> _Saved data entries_
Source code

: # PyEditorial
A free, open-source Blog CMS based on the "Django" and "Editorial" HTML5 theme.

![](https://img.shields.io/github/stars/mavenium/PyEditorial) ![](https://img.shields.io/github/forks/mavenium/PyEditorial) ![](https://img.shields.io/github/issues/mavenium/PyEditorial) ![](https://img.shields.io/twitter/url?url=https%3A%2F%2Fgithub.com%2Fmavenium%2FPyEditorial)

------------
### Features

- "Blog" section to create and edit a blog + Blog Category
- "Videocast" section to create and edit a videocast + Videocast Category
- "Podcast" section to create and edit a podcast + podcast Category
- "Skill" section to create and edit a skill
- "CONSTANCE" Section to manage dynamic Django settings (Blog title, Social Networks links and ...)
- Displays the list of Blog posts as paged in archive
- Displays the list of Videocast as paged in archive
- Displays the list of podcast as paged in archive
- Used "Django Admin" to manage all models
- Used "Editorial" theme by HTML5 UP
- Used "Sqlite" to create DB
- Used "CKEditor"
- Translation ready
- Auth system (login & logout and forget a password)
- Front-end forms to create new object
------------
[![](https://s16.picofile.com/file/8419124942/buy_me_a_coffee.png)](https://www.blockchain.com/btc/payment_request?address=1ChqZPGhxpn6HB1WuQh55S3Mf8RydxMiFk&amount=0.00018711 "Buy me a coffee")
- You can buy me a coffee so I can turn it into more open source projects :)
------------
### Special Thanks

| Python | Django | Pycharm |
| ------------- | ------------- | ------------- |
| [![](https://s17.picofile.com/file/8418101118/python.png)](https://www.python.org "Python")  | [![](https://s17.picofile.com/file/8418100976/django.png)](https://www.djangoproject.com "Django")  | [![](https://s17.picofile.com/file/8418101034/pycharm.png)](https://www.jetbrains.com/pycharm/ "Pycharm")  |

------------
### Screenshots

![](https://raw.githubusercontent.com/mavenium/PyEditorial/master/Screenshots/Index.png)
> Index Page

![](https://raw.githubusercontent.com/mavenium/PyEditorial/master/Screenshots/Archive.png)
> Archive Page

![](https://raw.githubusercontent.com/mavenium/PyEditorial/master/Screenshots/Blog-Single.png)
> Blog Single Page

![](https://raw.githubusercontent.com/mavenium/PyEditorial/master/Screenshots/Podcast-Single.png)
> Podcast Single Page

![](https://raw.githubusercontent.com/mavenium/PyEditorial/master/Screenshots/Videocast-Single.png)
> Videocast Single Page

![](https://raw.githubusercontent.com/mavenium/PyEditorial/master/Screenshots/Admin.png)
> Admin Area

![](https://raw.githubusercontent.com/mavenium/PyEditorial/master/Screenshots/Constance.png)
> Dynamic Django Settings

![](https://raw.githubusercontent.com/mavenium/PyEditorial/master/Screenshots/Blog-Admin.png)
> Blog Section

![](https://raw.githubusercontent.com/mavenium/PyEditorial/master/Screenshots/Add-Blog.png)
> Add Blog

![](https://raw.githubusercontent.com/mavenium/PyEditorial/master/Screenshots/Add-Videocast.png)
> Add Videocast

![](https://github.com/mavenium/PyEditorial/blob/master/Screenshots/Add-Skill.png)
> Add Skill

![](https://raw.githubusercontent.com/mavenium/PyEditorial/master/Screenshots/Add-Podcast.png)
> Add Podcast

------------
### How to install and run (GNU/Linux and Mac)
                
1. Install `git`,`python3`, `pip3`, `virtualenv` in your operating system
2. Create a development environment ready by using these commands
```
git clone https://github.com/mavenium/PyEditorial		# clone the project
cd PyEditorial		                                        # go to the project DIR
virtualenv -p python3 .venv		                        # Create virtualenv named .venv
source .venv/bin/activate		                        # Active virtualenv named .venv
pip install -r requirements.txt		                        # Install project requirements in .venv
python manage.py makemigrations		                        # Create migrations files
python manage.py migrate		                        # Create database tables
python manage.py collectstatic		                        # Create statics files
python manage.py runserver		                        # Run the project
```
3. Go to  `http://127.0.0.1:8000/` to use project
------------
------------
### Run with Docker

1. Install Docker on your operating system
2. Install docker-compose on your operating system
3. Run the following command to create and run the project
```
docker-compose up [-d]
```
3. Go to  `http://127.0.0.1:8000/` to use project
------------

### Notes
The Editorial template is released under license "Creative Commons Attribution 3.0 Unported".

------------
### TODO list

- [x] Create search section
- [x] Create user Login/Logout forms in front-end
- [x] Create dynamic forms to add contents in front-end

> _Assignment_
Look above for the line containing "- Front-end forms to create new object". Output from there through the line containing "Blog Single Page", exactly and inclusively.

> _Task answer_
- Front-end forms to create new object
------------
[![](https://s16.picofile.com/file/8419124942/buy_me_a_coffee.png)](https://www.blockchain.com/btc/payment_request?address=1ChqZPGhxpn6HB1WuQh55S3Mf8RydxMiFk&amount=0.00018711 "Buy me a coffee")
- You can buy me a coffee so I can turn it into more open source projects :)
------------
### Special Thanks

| Python | Django | Pycharm |
| ------------- | ------------- | ------------- |
| [![](https://s17.picofile.com/file/8418101118/python.png)](https://www.python.org "Python")  | [![](https://s17.picofile.com/file/8418100976/django.png)](https://www.djangoproject.com "Django")  | [![](https://s17.picofile.com/file/8418101034/pycharm.png)](https://www.jetbrains.com/pycharm/ "Pycharm")  |

------------
### Screenshots

![](https://raw.githubusercontent.com/mavenium/PyEditorial/master/Screenshots/Index.png)
> Index Page

![](https://raw.githubusercontent.com/mavenium/PyEditorial/master/Screenshots/Archive.png)
> Archive Page

![](https://raw.githubusercontent.com/mavenium/PyEditorial/master/Screenshots/Blog-Single.png)
> Blog Single Page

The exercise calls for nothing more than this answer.